Find the lines below that contain the string "extensions", count them, and give only the number.

------ Data for analysis ------

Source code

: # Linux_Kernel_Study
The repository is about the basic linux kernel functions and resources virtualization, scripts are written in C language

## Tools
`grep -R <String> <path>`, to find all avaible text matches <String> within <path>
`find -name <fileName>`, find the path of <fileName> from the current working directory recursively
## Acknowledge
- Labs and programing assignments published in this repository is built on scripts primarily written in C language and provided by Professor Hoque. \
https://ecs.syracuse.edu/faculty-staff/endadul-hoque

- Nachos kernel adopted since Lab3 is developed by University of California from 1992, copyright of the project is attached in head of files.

------
------ Data for analysis ------

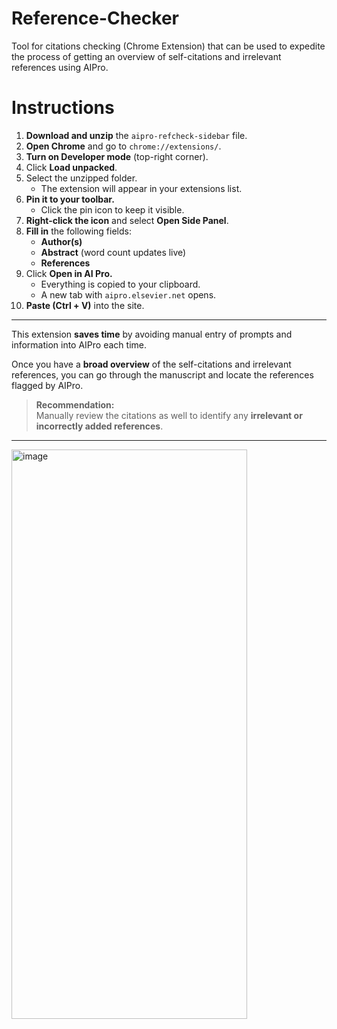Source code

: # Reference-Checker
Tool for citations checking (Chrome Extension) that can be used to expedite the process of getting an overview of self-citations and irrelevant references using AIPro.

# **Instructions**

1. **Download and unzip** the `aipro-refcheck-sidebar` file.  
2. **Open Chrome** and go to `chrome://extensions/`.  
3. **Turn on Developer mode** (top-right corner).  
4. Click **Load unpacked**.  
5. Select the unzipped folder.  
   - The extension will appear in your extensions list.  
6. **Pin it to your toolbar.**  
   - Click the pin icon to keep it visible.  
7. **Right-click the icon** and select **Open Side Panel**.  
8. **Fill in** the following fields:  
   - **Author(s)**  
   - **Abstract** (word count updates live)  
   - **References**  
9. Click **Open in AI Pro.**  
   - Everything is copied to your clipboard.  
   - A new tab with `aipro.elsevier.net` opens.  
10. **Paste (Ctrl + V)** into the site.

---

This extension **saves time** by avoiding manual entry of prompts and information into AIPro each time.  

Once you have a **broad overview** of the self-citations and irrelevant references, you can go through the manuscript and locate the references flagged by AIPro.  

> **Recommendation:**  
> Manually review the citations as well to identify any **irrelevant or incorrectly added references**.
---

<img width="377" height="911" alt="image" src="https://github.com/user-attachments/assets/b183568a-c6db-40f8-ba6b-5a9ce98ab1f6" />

------
------ Data for analysis ------

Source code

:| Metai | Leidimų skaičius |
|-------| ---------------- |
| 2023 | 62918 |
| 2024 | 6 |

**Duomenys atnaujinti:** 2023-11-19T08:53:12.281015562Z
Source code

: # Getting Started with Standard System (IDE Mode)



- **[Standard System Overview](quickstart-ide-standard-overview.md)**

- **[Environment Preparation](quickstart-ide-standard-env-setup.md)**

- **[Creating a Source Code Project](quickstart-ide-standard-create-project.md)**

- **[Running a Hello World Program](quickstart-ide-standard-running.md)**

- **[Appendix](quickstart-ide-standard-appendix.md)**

------

■ Answer space
2